REQUIRED ACTION -> Omitting the pictures, output all of the records precisely as written.

*** Opening ENTRIES SUPPLIED ***

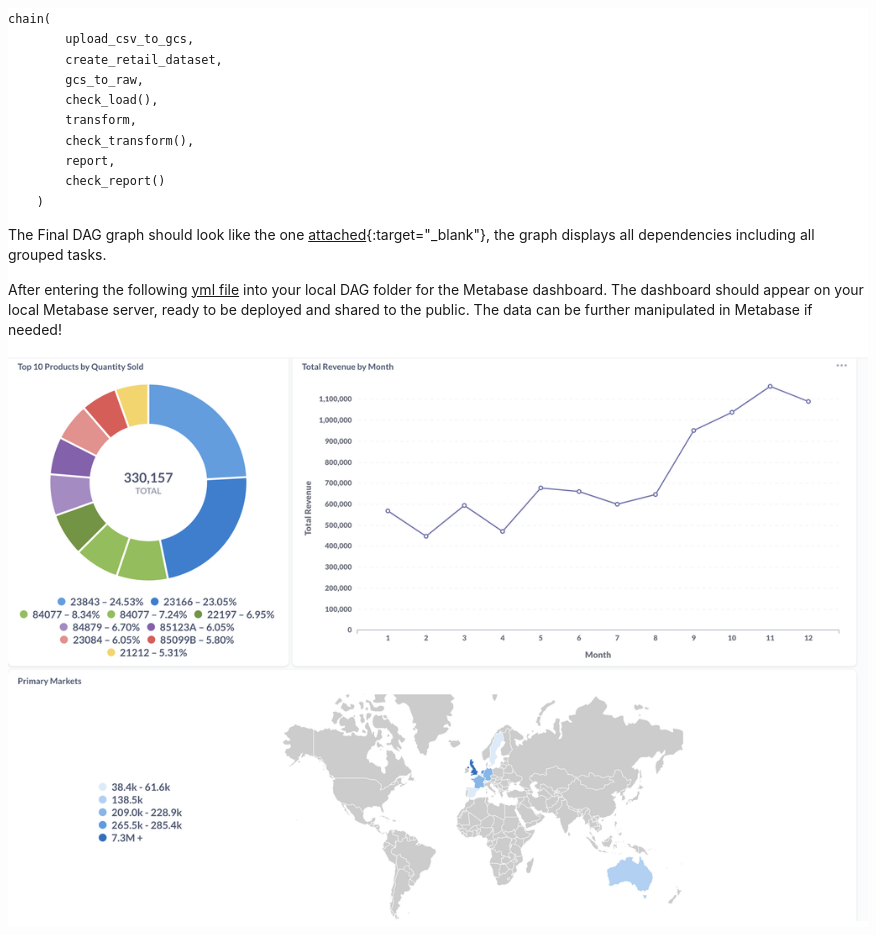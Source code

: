 
```Python
chain(
        upload_csv_to_gcs,
        create_retail_dataset,
        gcs_to_raw,
        check_load(),
        transform,
        check_transform(),
        report,
        check_report()
    )


```
The Final DAG graph should look like the one [attached](/img/posts/Data_Engineering_Apache/dag_graph_detailed.jpg){:target="_blank"}, the graph displays all dependencies including all grouped tasks. 

After entering the following [yml file](https://gist.github.com/LarryS19/57f01be6f9ec96ef045b50c7b47d1d36) into your local DAG folder for the Metabase dashboard. The dashboard should appear on your local Metabase server, ready to be deployed and shared to the public. The data can be further manipulated in Metabase if needed! 

![img](/img/posts/Data_Engineering_Apache/meta_dashboard.png)
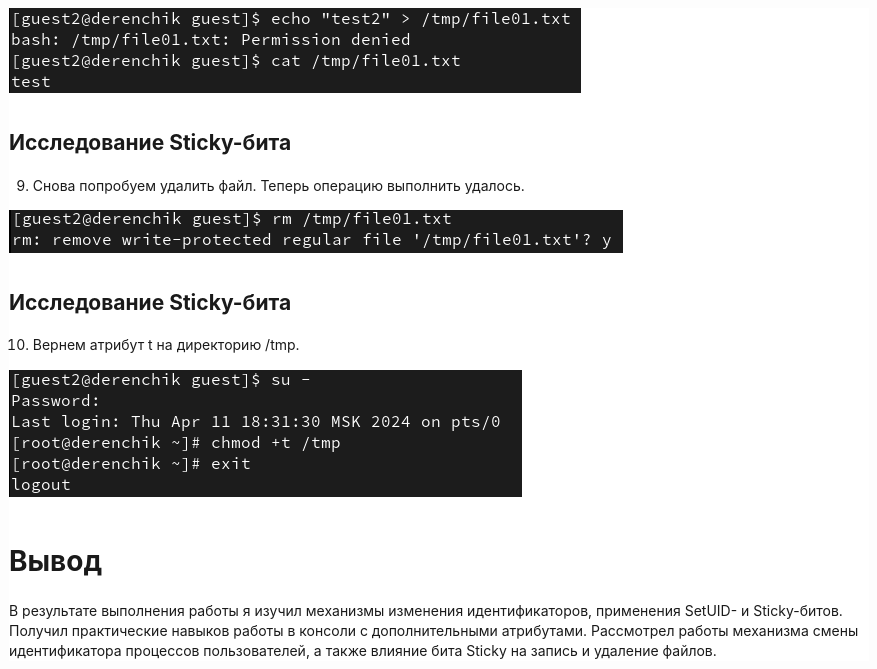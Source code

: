 ![Дозапись](image/24.png)

## Исследование Sticky-бита

9) Снова попробуем удалить файл.
Теперь операцию выполнить удалось.

![Удаление файла](image/25.png)

## Исследование Sticky-бита

10) Вернем атрибут t на директорию /tmp.

![Возвращение атрибута](image/26.png)

# Вывод

В результате выполнения работы я изучил механизмы изменения идентификаторов, применения SetUID- и Sticky-битов. Получил практические навыков работы в консоли с дополнительными атрибутами. Рассмотрел работы механизма смены идентификатора процессов пользователей, а также влияние бита Sticky на запись и удаление файлов.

*** Closing ENTRIES SUPPLIED ***

SOLUTION TO THIS TASK ->
Source code

: 
```Python
chain(
        upload_csv_to_gcs,
        create_retail_dataset,
        gcs_to_raw,
        check_load(),
        transform,
        check_transform(),
        report,
        check_report()
    )


```
The Final DAG graph should look like the one [attached](/img/posts/Data_Engineering_Apache/dag_graph_detailed.jpg){:target="_blank"}, the graph displays all dependencies including all grouped tasks. 

After entering the following [yml file](https://gist.github.com/LarryS19/57f01be6f9ec96ef045b50c7b47d1d36) into your local DAG folder for the Metabase dashboard. The dashboard should appear on your local Metabase server, ready to be deployed and shared to the public. The data can be further manipulated in Metabase if needed! 

![img](/img/posts/Data_Engineering_Apache/meta_dashboard.png)
Source code

: ![Дозапись](image/24.png)

## Исследование Sticky-бита

9) Снова попробуем удалить файл.
Теперь операцию выполнить удалось.

![Удаление файла](image/25.png)

## Исследование Sticky-бита

10) Вернем атрибут t на директорию /tmp.

![Возвращение атрибута](image/26.png)

# Вывод

В результате выполнения работы я изучил механизмы изменения идентификаторов, применения SetUID- и Sticky-битов. Получил практические навыков работы в консоли с дополнительными атрибутами. Рассмотрел работы механизма смены идентификатора процессов пользователей, а также влияние бита Sticky на запись и удаление файлов.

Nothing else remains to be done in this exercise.